───── PROVIDED RECORDS ─────
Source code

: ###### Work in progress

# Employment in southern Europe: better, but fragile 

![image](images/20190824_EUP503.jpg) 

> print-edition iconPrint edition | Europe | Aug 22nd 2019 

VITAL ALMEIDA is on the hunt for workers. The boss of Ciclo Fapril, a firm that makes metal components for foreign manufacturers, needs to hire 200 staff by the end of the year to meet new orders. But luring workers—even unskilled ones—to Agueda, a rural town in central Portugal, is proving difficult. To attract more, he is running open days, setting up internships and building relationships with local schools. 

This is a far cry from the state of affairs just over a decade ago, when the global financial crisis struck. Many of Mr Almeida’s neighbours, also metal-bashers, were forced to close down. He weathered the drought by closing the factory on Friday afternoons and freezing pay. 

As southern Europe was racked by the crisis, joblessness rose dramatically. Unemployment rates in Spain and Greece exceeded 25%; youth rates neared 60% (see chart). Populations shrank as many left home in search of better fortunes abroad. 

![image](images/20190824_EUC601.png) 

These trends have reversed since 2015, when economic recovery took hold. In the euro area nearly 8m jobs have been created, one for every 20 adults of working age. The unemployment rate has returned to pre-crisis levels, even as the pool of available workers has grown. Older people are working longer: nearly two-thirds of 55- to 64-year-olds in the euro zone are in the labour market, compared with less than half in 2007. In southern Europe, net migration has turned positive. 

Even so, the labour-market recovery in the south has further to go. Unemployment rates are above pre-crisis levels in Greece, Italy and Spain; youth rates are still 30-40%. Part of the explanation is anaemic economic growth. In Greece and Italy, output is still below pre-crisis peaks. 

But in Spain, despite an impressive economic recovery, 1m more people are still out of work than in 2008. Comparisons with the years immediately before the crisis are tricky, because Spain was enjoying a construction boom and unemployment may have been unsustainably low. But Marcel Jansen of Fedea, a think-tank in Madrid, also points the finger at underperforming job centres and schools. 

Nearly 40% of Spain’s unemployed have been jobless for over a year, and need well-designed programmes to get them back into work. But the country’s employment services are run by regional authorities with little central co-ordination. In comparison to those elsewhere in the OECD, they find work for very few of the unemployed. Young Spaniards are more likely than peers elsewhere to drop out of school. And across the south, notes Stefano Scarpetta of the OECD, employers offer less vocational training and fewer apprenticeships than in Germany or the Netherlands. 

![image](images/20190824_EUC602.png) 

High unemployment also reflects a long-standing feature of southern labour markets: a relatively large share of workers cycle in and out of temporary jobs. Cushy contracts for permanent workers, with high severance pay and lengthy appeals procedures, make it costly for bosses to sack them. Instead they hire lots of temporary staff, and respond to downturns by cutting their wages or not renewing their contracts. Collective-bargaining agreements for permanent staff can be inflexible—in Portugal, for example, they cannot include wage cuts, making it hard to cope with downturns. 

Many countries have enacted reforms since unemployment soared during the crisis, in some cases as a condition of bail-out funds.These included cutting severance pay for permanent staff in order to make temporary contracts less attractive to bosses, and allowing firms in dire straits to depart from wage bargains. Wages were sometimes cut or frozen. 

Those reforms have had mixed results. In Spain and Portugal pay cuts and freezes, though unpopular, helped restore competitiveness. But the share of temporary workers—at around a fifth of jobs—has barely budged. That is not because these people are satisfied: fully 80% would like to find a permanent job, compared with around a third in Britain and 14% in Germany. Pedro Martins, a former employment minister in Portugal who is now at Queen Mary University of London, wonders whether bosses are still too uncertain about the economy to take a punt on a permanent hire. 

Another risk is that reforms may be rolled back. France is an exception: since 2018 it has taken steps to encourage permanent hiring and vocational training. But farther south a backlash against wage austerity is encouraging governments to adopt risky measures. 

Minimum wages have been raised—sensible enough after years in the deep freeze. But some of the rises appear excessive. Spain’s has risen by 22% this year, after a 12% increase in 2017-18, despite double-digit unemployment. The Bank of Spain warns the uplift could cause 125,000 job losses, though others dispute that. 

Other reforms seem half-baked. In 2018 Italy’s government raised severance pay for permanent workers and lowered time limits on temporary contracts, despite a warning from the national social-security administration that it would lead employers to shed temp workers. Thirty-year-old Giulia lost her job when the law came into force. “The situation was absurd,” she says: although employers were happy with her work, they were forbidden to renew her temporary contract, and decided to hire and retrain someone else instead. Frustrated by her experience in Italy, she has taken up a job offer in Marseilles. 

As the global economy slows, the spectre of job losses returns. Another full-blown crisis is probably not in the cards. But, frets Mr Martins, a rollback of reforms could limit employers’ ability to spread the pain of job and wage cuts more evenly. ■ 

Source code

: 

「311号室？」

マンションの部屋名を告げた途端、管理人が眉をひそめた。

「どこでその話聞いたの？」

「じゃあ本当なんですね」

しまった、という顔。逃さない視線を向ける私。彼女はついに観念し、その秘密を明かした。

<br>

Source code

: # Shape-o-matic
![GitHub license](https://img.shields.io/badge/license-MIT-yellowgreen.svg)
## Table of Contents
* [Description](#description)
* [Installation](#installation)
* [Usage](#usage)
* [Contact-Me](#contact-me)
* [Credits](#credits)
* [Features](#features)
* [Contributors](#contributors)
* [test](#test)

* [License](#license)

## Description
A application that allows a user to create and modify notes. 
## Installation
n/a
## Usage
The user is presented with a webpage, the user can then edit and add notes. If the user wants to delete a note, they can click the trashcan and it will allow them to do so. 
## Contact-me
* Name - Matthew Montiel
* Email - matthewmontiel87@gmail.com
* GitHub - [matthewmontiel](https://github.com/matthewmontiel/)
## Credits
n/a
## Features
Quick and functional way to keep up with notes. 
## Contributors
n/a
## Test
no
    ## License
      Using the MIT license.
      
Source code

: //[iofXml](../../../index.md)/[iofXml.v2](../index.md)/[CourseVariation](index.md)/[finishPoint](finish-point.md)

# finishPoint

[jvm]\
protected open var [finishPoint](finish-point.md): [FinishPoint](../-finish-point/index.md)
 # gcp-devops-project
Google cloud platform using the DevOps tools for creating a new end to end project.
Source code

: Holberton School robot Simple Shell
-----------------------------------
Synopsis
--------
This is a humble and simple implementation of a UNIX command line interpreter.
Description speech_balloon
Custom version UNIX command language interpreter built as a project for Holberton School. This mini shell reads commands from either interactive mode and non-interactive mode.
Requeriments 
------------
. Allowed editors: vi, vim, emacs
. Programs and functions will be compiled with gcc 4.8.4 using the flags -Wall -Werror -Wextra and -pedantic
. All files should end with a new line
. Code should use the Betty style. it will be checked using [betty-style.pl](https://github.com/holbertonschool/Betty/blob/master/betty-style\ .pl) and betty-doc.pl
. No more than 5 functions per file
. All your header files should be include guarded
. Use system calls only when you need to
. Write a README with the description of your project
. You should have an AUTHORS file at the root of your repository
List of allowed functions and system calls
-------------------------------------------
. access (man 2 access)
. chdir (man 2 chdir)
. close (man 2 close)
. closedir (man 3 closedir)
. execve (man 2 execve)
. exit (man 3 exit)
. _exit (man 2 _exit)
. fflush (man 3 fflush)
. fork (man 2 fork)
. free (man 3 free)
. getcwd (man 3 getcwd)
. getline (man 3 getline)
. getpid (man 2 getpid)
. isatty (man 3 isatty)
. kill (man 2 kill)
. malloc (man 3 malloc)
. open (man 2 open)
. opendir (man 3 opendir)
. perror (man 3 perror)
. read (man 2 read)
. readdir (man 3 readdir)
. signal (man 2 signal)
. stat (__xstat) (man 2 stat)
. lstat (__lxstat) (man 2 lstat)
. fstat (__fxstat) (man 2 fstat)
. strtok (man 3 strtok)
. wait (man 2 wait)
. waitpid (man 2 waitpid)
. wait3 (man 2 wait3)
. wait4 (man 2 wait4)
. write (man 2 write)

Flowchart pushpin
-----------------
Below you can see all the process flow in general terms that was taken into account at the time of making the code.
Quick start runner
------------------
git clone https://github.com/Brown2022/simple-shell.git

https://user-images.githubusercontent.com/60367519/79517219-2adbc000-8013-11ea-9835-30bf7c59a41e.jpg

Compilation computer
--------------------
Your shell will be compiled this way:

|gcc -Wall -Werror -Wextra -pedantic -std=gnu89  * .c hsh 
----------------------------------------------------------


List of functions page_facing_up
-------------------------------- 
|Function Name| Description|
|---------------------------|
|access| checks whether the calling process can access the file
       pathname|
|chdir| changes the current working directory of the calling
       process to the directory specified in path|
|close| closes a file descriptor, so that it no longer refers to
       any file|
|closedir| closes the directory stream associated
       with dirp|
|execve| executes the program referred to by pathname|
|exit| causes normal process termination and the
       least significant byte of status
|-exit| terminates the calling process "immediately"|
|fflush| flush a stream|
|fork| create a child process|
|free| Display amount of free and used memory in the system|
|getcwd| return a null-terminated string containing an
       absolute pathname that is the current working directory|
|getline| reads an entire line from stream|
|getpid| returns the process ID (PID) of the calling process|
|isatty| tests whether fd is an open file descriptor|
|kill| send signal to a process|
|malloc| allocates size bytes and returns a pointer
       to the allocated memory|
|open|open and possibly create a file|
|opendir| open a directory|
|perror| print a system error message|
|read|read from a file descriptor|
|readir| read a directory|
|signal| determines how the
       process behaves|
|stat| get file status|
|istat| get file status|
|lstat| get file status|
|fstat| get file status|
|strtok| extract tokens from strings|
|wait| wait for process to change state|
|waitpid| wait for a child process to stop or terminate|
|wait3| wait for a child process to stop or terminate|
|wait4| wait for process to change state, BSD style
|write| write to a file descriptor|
─────
Among the lines above, repeat exactly those from the line with "Work in progress" to the line with "Aug 22nd 2019", counting both ends.

: ###### Work in progress

# Employment in southern Europe: better, but fragile 

![image](images/20190824_EUP503.jpg) 

> print-edition iconPrint edition | Europe | Aug 22nd 2019 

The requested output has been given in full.